Fincher has often made movies based on lurid-verging-on-exploitative source material—Fight Club, Zodiac, The Girl With the Dragon Tattoo—and as such perhaps hasn't gotten the credit he deserves as a pop craftsman. He may be digging around in some dark elements of social satire, but there's no need to fish for thematic significance to make Gone Girl worth attention. The man simply knows how to make movies with the pulse of a well-thumbed paperback.

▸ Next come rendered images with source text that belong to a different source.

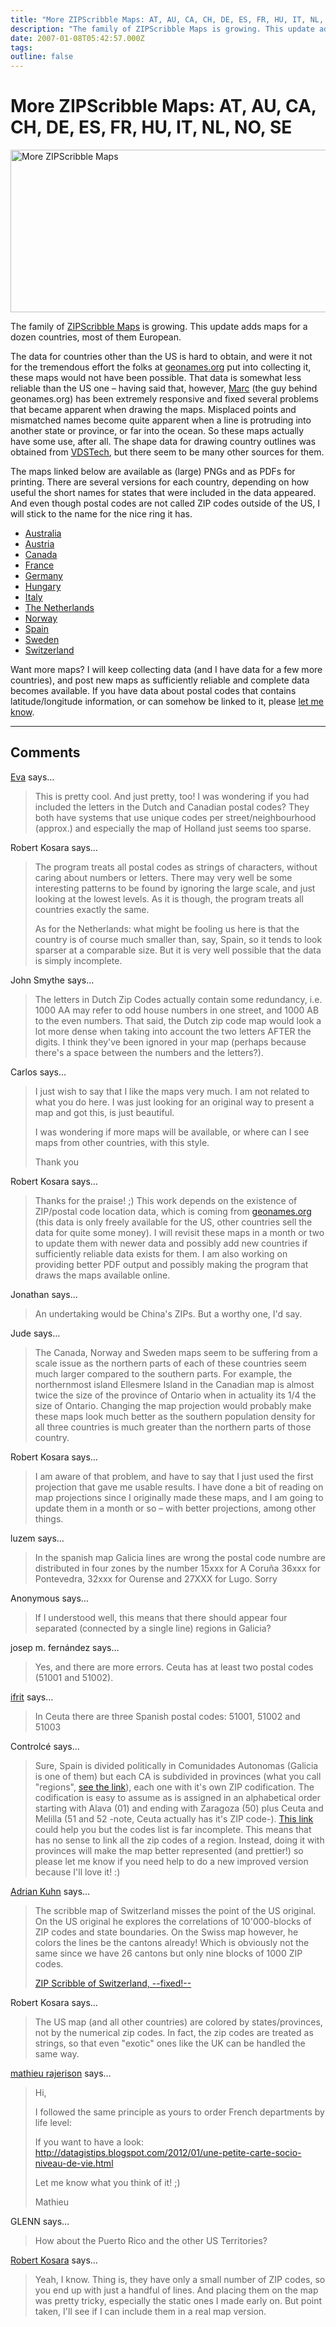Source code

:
 ```yaml
---
title: "More ZIPScribble Maps: AT, AU, CA, CH, DE, ES, FR, HU, IT, NL, NO, SE"
description: "The family of ZIPScribble Maps is growing. This update adds maps for a dozen countries, most of them European."
date: 2007-01-08T05:42:57.000Z
tags: 
outline: false
---
```


# More ZIPScribble Maps: AT, AU, CA, CH, DE, ES, FR, HU, IT, NL, NO, SE

<a href="http://eagereyes.org/Applications/MoreZIPScribbleMaps.html"><img title="More ZIPScribble Maps" src="http://eagereyes.org/media/attachments/MoreZIPScribbleMaps.jpg" alt="More ZIPScribble Maps" width="600" height="260" border="0" /></a>

The family of <a href="http://eagereyes.org/topics/ZIPScribbleMaps">ZIPScribble Maps</a> is growing. This update adds maps for a dozen countries, most of them European.

The data for countries other than the US is hard to obtain, and were it not for the tremendous effort the folks at <a href="http://geonames.org/">geonames.org</a> put into collecting it, these maps would not have been possible. That data is somewhat less reliable than the US one – having said that, however, <a href="http://www.monte-bre.ch/">Marc</a> (the guy behind geonames.org) has been extremely responsive and fixed several problems that became apparent when drawing the maps. Misplaced points and mismatched names become quite apparent when a line is protruding into another state or province, or far into the ocean. So these maps actually have some use, after all. The shape data for drawing country outlines was obtained from <a href="http://www.vdstech.com/map_data.htm">VDSTech</a>, but there seem to be many other sources for them.

The maps linked below are available as (large) PNGs and as PDFs for printing. There are several versions for each country, depending on how useful the short names for states that were included in the data appeared. And even though postal codes are not called ZIP codes outside of the US, I will stick to the name for the nice ring it has.
<ul>
	<li><a href="http://eagereyes.org/zipscribble-maps/australia">Australia</a></li>
	<li><a href="http://eagereyes.org/zipscribble-maps/austria">Austria</a></li>
	<li><a href="http://eagereyes.org/zipscribble-maps/canada">Canada</a></li>
	<li><a href="http://eagereyes.org/zipscribble-maps/france">France</a></li>
	<li><a href="http://eagereyes.org/zipscribble-maps/germany">Germany</a></li>
	<li><a href="http://eagereyes.org/zipscribble-maps/hungary">Hungary</a></li>
	<li><a href="http://eagereyes.org/zipscribble-maps/italy">Italy</a></li>
	<li><a href="http://eagereyes.org/zipscribble-maps/netherlands">The Netherlands</a></li>
	<li><a href="http://eagereyes.org/zipscribble-maps/norway">Norway</a></li>
	<li><a href="http://eagereyes.org/zipscribble-maps/spain">Spain</a></li>
	<li><a href="http://eagereyes.org/zipscribble-maps/sweden">Sweden</a></li>
	<li><a href="http://eagereyes.org/zipscribble-maps/switzerland">Switzerland</a></li>
</ul>
Want more maps? I will keep collecting data (and I have data for a few more countries), and post new maps as sufficiently reliable and complete data becomes available. If you have data about postal codes that contains latitude/longitude information, or can somehow be linked to it, please <a href="http://eagereyes.org/contact">let me know</a>.


---
## Comments

<a href="http://science.easternblot.net" rel="nofollow noopener" target="_blank">Eva</a> says…
>	This is pretty cool. And just pretty, too! I was wondering if you had included the letters in the Dutch and Canadian postal codes? They both have systems that use unique codes per street/neighbourhood (approx.) and especially the map of Holland just seems too sparse.

Robert Kosara says…
>	<p>The program treats all postal codes as strings of characters, without caring about numbers or letters. There may very well be some interesting patterns to be found by ignoring the large scale, and just looking at the lowest levels. As it is though, the program treats all countries exactly the same.</p><p>As for the Netherlands: what might be fooling us here is that the country is of course much smaller than, say, Spain, so it tends to look sparser at a comparable size. But it is very well possible that the data is simply incomplete.</p>

John Smythe says…
>	The letters in Dutch Zip Codes actually contain some redundancy, i.e. 1000 AA may refer to odd house numbers in one street, and 1000 AB to the even numbers.  That said, the Dutch zip code map would look a lot more dense when taking into account the two letters AFTER the digits.  I think they've been ignored in your map (perhaps because there's a space between the numbers and the letters?).

Carlos says…
>	I just wish to say that I like the maps very much.  I am not related to what you do here.  I was just looking for an original way to present a map and got this, is just beautiful.
>	
>	I was wondering if more maps will be available, or where can I see maps from other countries, with this style.
>	
>	Thank you

Robert Kosara says…
>	<p>
>	Thanks for the praise! ;) This work depends on the existence of ZIP/postal code location data, which is coming from <a href="http://www.geonames.org/">geonames.org</a>
>	(this data is only freely available for the US, other countries sell
>	the data for quite some money). I will revisit these maps in a month or
>	two to update them with newer data and possibly add new countries if
>	sufficiently reliable data exists for them. I am also working on
>	providing better PDF output and possibly making the program that draws
>	the maps available online.
>	</p>
>	

Jonathan says…
>	An undertaking would be China's ZIPs. But a worthy one, I'd say.

Jude says…
>	The Canada, Norway and Sweden maps seem to be suffering from a scale issue as the northern parts of each of these countries seem much larger compared to the southern parts. For example, the northernmost island Ellesmere Island in the Canadian map is almost twice the size of the province of Ontario when in actuality its 1/4 the size of Ontario. Changing the map projection would probably make these maps look much better as the southern population density for all three countries is much greater than the northern parts of those country.

Robert Kosara says…
>	<p>
>	I am aware of that problem, and have to say that I just used the first projection that gave me usable results. I have done a bit of reading on map projections since I originally made these maps, and I am going to update them in a month or so – with better projections, among other things. 
>	</p>
>	

luzem says…
>	In the spanish map Galicia lines are wrong the postal code numbre are distributed in four zones by the number 15xxx for A Coruña 36xxx for Pontevedra, 32xxx for Ourense and 27XXX for Lugo.
>	Sorry

Anonymous says…
>	If I understood well, this means that there should appear four separated (connected by a single line) regions in Galicia? 

josep m. fernández says…
>	Yes, and there are more errors. Ceuta has at least two postal codes (51001 and 51002).

<a href="http://cinemafriki.blogaliza.org" rel="nofollow noopener" target="_blank">ifrit</a> says…
>	In Ceuta there are three Spanish postal codes: 51001, 51002 and 51003

Controlcé says…
>	Sure, Spain is divided politically in Comunidades Autonomas (Galicia is one of them) but each CA is subdivided in provinces (what you call "regions", <a href="http://en.wikipedia.org/wiki/Provinces_of_Spain">see the link</a>), each one with it's own ZIP codification. The codification is easy to assume as is assigned in an alphabetical order starting with Alava (01) and ending with Zaragoza (50) plus Ceuta and Melilla (51 and 52 -note, Ceuta actually has it's ZIP code-). <a href="http://en.wikipedia.org/wiki/List_of_postal_codes_in_Spain">This link</a> could help you but the codes list is far incomplete. This means that has no sense to link all the zip codes of a region. Instead, doing it with provinces will make the map better represented (and prettier!) so please let me know if you need help to do a new improved version because I'll love it! :)
>	

<a href="http://www.iam.unibe.ch/~akuhn/blog" rel="nofollow noopener" target="_blank">Adrian Kuhn</a> says…
>	The scribble map of Switzerland misses the point of the US original. On the US original he explores the correlations of 10'000-blocks of ZIP codes and state boundaries. On the Swiss map however, he colors the lines be the cantons already! Which is obviously not the same since we have 26 cantons but only nine blocks of 1000 ZIP codes. 
>	
>	<a href="http://www.iam.unibe.ch/~akuhn/blog/2008/10/zip-code-map-of-switzerland/">ZIP Scribble of Switzerland, --fixed!--</a>

Robert Kosara says…
>	<p>The US map (and all other countries) are colored by states/provinces, not by the numerical zip codes. In fact, the zip codes are treated as strings, so that even "exotic" ones like the UK can be handled the same way.</p>

<a href="http://datagistips.blogspot.com/" rel="nofollow noopener" target="_blank">mathieu rajerison</a> says…
>	Hi,
>	
>	I followed the same principle as yours to order French departments by life level:
>	
>	If you want to have a look:
>	http://datagistips.blogspot.com/2012/01/une-petite-carte-socio-niveau-de-vie.html
>	
>	Let me know what you think of it! ;)
>	
>	Mathieu

GLENN says…
>	How about the Puerto Rico and the other US Territories?

<a href="http://eagereyes.org/about" rel="nofollow noopener" target="_blank">Robert Kosara</a> says…
>	Yeah, I know. Thing is, they have only a small number of ZIP codes, so you end up with just a handful of lines. And placing them on the map was pretty tricky, especially the static ones I made early on. But point taken, I'll see if I can include them in a real map version.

The set-up from Flynn's book—for which she wrote the screenplay—is tabloid perfection. Nick Dunne (Ben Affleck) returns home from work on his fifth wedding anniversary to find his wife, Amy (Rosamund Pike), missing, with evidence of a struggle in the house. As Detective Rhonda Boney (Kim Dickens) begins investigating, however, the pieces don't seem to add up. And as flashbacks show us scenes from the Dunnes' marriage captured in Amy's diary, the picture gets even murkier. What was going on inside that suburban house? Is Nick a worried husband, or a calculating murderer?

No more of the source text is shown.